Tuesday, May 12, 2009

US public health institutions start pondering peak oil

Hat tip to the ever-excellent "Energy Bulletin" site for this:

Insights pertaining to the public health implications of peak oil
became the focus for the remainder of the day. . . .

* Awareness: The public health community has barely begun to address peak oil; ignorance of the problem is today's norm; the health system takes for granted long-term resource availability, and has made minimal preparation for disruptions in supply.

* Scope: Peak oil has the potential to significantly disrupt each of the three essential pillars of sustainable well-being—economic, sociopolitical, and environmental

* Disruption Potential: Peak oil will have its public health impacts in the United States on a medical care system that is natural resource-intensive, cost-intensive, and neither encourages nor supports saving resources; peak oil will intensify known public health hazards, create new hazards, and impact the entire public health preparedness system.

* Regional Vulnerability: Especially in rural regions, delivery of health care is highly dependent on private vehicle transport to get health care providers to their centralized locations, to bring critically ill patients to service facilities, and to meet the clinical care and outpatient needs of widely dispersed populations.

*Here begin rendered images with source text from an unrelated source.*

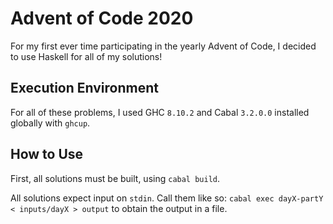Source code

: # Advent of Code 2020

For my first ever time participating in the yearly Advent of Code, I decided to use Haskell for all of my solutions!

## Execution Environment

For all of these problems, I used GHC `8.10.2` and Cabal `3.2.0.0` installed globally with `ghcup`.

## How to Use

First, all solutions must be built, using `cabal build`.

All solutions expect input on `stdin`. Call them like so: `cabal exec dayX-partY < inputs/dayX > output` to obtain the output in a file.
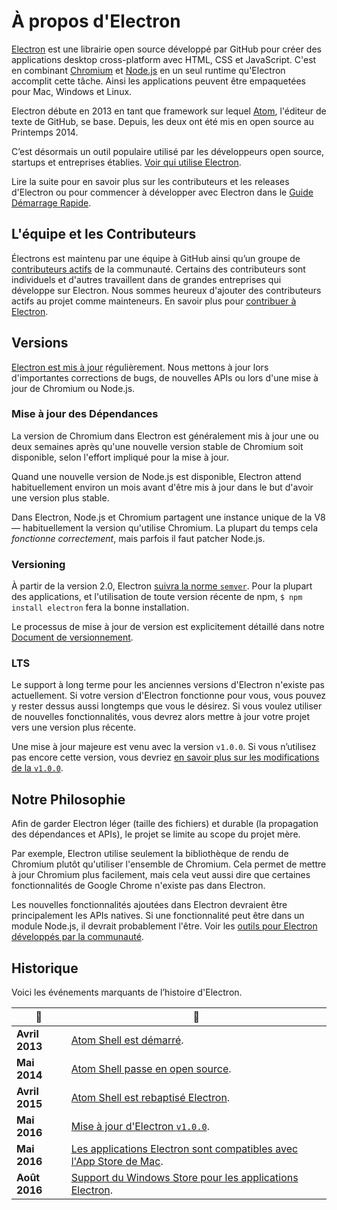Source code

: # À propos d'Electron

[Electron](https://electronjs.org) est une librairie open source développé par GitHub pour créer des applications desktop cross-platform avec HTML, CSS et JavaScript. C'est en combinant [Chromium](https://www.chromium.org/Home) et [Node.js](https://nodejs.org) en un seul runtime qu'Electron accomplit cette tâche. Ainsi les applications peuvent être empaquetées pour Mac, Windows et Linux.

Electron débute en 2013 en tant que framework sur lequel [Atom](https://atom.io), l'éditeur de texte de GitHub, se base. Depuis, les deux ont été mis en open source au Printemps 2014.

C’est désormais un outil populaire utilisé par les développeurs open source, startups et entreprises établies. [Voir qui utilise Electron](https://electronjs.org/apps).

Lire la suite pour en savoir plus sur les contributeurs et les releases d'Electron ou pour commencer à développer avec Electron dans le [Guide Démarrage Rapide](quick-start.md).

## L'équipe et les Contributeurs

Électrons est maintenu par une équipe à GitHub ainsi qu’un groupe de [contributeurs actifs](https://github.com/electron/electron/graphs/contributors) de la communauté. Certains des contributeurs sont individuels et d'autres travaillent dans de grandes entreprises qui développe sur Electron. Nous sommes heureux d'ajouter des contributeurs actifs au projet comme mainteneurs. En savoir plus pour [contribuer à Electron](https://github.com/electron/electron/blob/master/CONTRIBUTING.md).

## Versions

[Electron est mis à jour](https://github.com/electron/electron/releases) régulièrement. Nous mettons à jour lors d'importantes corrections de bugs, de nouvelles APIs ou lors d'une mise à jour de Chromium ou Node.js.

### Mise à jour des Dépendances

La version de Chromium dans Electron est généralement mis à jour une ou deux semaines après qu'une nouvelle version stable de Chromium soit disponible, selon l'effort impliqué pour la mise à jour.

Quand une nouvelle version de Node.js est disponible, Electron attend habituellement environ un mois avant d'être mis à jour dans le but d'avoir une version plus stable.

Dans Electron, Node.js et Chromium partagent une instance unique de la V8 — habituellement la version qu'utilise Chromium. La plupart du temps cela *fonctionne correctement*, mais parfois il faut patcher Node.js.

### Versioning

À partir de la version 2.0, Electron [suivra la norme `semver`](http://semver.org). Pour la plupart des applications, et l'utilisation de toute version récente de npm, `$ npm install electron` fera la bonne installation.

Le processus de mise à jour de version est explicitement détaillé dans notre [Document de versionnement](electron-versioning.md).

### LTS

Le support à long terme pour les anciennes versions d'Electron n'existe pas actuellement. Si votre version d'Electron fonctionne pour vous, vous pouvez y rester dessus aussi longtemps que vous le désirez. Si vous voulez utiliser de nouvelles fonctionnalités, vous devrez alors mettre à jour votre projet vers une version plus récente.

Une mise à jour majeure est venu avec la version `v1.0.0`. Si vous n’utilisez pas encore cette version, vous devriez [en savoir plus sur les modifications de la `v1.0.0`](https://electronjs.org/blog/electron-1-0).

## Notre Philosophie

Afin de garder Electron léger (taille des fichiers) et durable (la propagation des dépendances et APIs), le projet se limite au scope du projet mère.

Par exemple, Electron utilise seulement la bibliothèque de rendu de Chromium plutôt qu'utiliser l'ensemble de Chromium. Cela permet de mettre à jour Chromium plus facilement, mais cela veut aussi dire que certaines fonctionnalités de Google Chrome n'existe pas dans Electron.

Les nouvelles fonctionnalités ajoutées dans Electron devraient être principalement les APIs natives. Si une fonctionnalité peut être dans un module Node.js, il devrait probablement l'être. Voir les [outils pour Electron développés par la communauté](https://electronjs.org/community).

## Historique

Voici les événements marquants de l’histoire d'Electron.

| :calendar:     | :tada:                                                                                                                                     |
| -------------- | ------------------------------------------------------------------------------------------------------------------------------------------ |
| **Avril 2013** | [Atom Shell est démarré](https://github.com/electron/electron/commit/6ef8875b1e93787fa9759f602e7880f28e8e6b45).                            |
| **Mai 2014**   | [Atom Shell passe en open source](http://blog.atom.io/2014/05/06/atom-is-now-open-source.html).                                            |
| **Avril 2015** | [Atom Shell est rebaptisé Electron](https://github.com/electron/electron/pull/1389).                                                       |
| **Mai 2016**   | [Mise à jour d'Electron `v1.0.0`](https://electronjs.org/blog/electron-1-0).                                                               |
| **Mai 2016**   | [Les applications Electron sont compatibles avec l'App Store de Mac](https://electronjs.org/docs/tutorial/mac-app-store-submission-guide). |
| **Août 2016**  | [Support du Windows Store pour les applications Electron](https://electronjs.org/docs/tutorial/windows-store-guide).                       |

* Trend: Public health services in the United States have already experienced increasing demands coupled with decreasing ability to meet them; fewer people can afford private health insurance; most officials surveyed expect further funding cuts ahead.

* Sector-specificity: The public health system is highly vulnerable because of its deep dependence upon oil for transport of patients and providers, for the disposable plastic supplies which are the foundation of modern antiseptic hygiene, as well as for energy-intensive hospital operations and for pharmaceutical feedstock.

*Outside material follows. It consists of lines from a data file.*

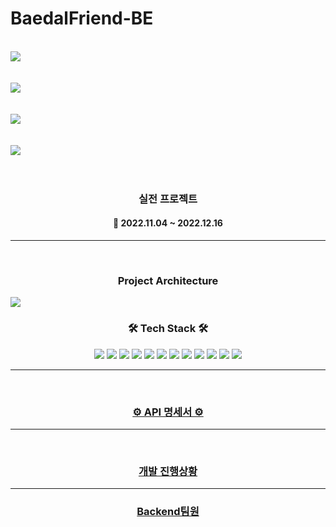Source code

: # BaedalFriend-BE
 <br>
<img src="https://myawsbucketds.s3.ap-northeast-2.amazonaws.com/5abb14db-03da-43e4-b69c-9ba205729215.png">
<br>
<br>
<br>
<img src="https://myawsbucketds.s3.ap-northeast-2.amazonaws.com/0d288f58-c949-4498-8693-0fe249f29820.png">
<br>
<br>
<br>
<img src="https://myawsbucketds.s3.ap-northeast-2.amazonaws.com/805756b3-8aed-4e90-a37d-b18508fb7bf7.png">
<br>
<br>
<br>
<img src="https://myawsbucketds.s3.ap-northeast-2.amazonaws.com/c2bd5b7f-610e-4874-9031-db7c6ec9e35c.png">
<br>
<br>
<br>
<h3 align="center"><b>실전 프로젝트</b></h3>

<h4 align="center">📆 2022.11.04 ~ 2022.12.16</h4>

---
<br>
<h3 align="center"><b>Project Architecture </b></h3>
<img src="https://myawsbucketds.s3.ap-northeast-2.amazonaws.com/efc1f1fa-3aa2-4c3e-bafc-a78dbd2de947.png">
<br>
<h3 align="center"><b>🛠 Tech Stack 🛠</b></h3>
<p align="center">
<img src="https://img.shields.io/badge/Spring-6DB33F?style=for-the-badge&logo=github&logoColor=white">
<img src="https://img.shields.io/badge/github-181717?style=for-the-badge&logo=github&logoColor=white">
<img src="https://img.shields.io/badge/linux-FCC624?style=for-the-badge&logo=linux&logoColor=black">
<img src="https://img.shields.io/badge/aws-232F3E?style=for-the-badge&logo=aws&logoColor=white">
<img src="https://camo.githubusercontent.com/fd0243cd3a19485c4f3e82eba48aa53c2b13c41bd87164fc77fa3498ec09d2bd/68747470733a2f2f696d672e736869656c64732e696f2f62616467652f616d617a6f6e73332d3536394133313f7374796c653d666f722d7468652d6261646765266c6f676f3d616d617a6f6e7333266c6f676f436f6c6f723d7768697465">

<img src="https://camo.githubusercontent.com/5309f68ce19176455b37914291b345bd7af797286bbf86aaabdc23d398e93586/68747470733a2f2f696d672e736869656c64732e696f2f62616467652f617773206563322d3037433136303f7374796c653d666f722d7468652d6261646765266c6f676f3d616d617a6f6e65617773266c6f676f436f6c6f723d7768697465">
  <img src="https://camo.githubusercontent.com/c0f71772804c86d0f144ce923027aff25e8d761c6b791d2de6698607e21c5465/68747470733a2f2f696d672e736869656c64732e696f2f62616467652f677261646c652d3032333033413f7374796c653d666f722d7468652d6261646765266c6f676f3d677261646c65266c6f676f436f6c6f723d7768697465">
  <img src="https://camo.githubusercontent.com/c1fc168684171582321954905e8b9dc4f59810243ed85e645f3b7938ee3145cb/68747470733a2f2f696d672e736869656c64732e696f2f62616467652f6d7973716c2d3434373941313f7374796c653d666f722d7468652d6261646765266c6f676f3d6d7973716c266c6f676f436f6c6f723d7768697465">
  <img src="https://camo.githubusercontent.com/54a2f74f3cbb3cb810faa417fb9a56b4d947be01e868ab624b3f251a1062257b/68747470733a2f2f696d672e736869656c64732e696f2f62616467652f67697468756220616374696f6e732d3230383846463f7374796c653d666f722d7468652d6261646765266c6f676f3d67697468756220616374696f6e73266c6f676f436f6c6f723d7768697465">
  <img src="https://camo.githubusercontent.com/a831a652fb5370367ee71ae4255e39623b9edf7e60ffbcf7ba356b1d82a09538/68747470733a2f2f696d672e736869656c64732e696f2f62616467652f737072696e672064617461206a70612d4632384431413f7374796c653d666f722d7468652d6261646765266c6f676f3d737072696e67646174616a7061266c6f676f436f6c6f723d7768697465">
<img src="https://img.shields.io/badge/Docker-2496ED?style=for-the-badge&logo=Docker&logoColor=white">
<img src="https://img.shields.io/badge/Redis-DC382D?style=for-the-badge&logo=redis&logoColor=white"/>
<br>



---

<br>
<h3 align="center"><b><a href="https://github.com/BedalFriend/BaedalFriend-BE/wiki/API-%EB%AA%85%EC%84%B8%EC%84%9C">⚙ API 명세서 ⚙</a></b></h3>

---

<br>
<h3 align="center"><b><a href="https://github.com/orgs/BedalFriend/projects/1/views/1"> 개발 진행상황 </a></b></h3>

---
<h3 align="center"><b><a href="https://github.com/orgs/BedalFriend/projects/1/views/1"> Backend팀원 </a></b></h3>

* Limited Mitigation Options: Public health planners can undertake scenario planning, and set up hospital-level committees to make decisions about scarce medical supply allocations

* Scarce-resource Allocation: Peak oil can be expected increase the duration and severity of disaster events, and of post-event responses; public health officials are accustomed to planning for the allocation of scarce resources during emergencies, but have not yet factored peak oil into such planning.

* Triage: Peak oil disaster preparedness is inadequate or non-existent; there is a significant risk of a mental health "surge" overwhelming the minimal surplus capacity of hospital emergency departments; it is crucial that allocation of finite petroleum- based healthcare be perceived as fair to preserve trust and adherence to other policies (e.g., quarantines).

The series of conclusions above paints a picture of a nation under-prepared for the impact that peak oil will have on health. As Brian Schwartz of the Bloomberg School concluded, "It is probably now too late to mitigate all the threats." Yet the conference also provided grounds for encouragement. There was broad agreement, for example, with the CDC's Jeremy Hess that "Public health workers have a responsibility to let people know that peak oil is a very real and imminent public health issue." Peak oil education, he argued, must become part of the job of insuring public health. As this happens, the field's professionals will draw on their experience in framing threats
to health care in ways that reach the public effectively. They will also call on their expertise in allocating scarce resources through procedures that people can perceive as fair and transparent, and therefore oriented towards maintaining public trust and social cohesion. As Bloomberg's Stuart Chaitkin suggested, "What is needed is a global energy revolution with three platform planks: end denial; change behavior (retrofit, travel less, eat low on the food chain, develop a preventative healthcare system); and plan for likely shortages."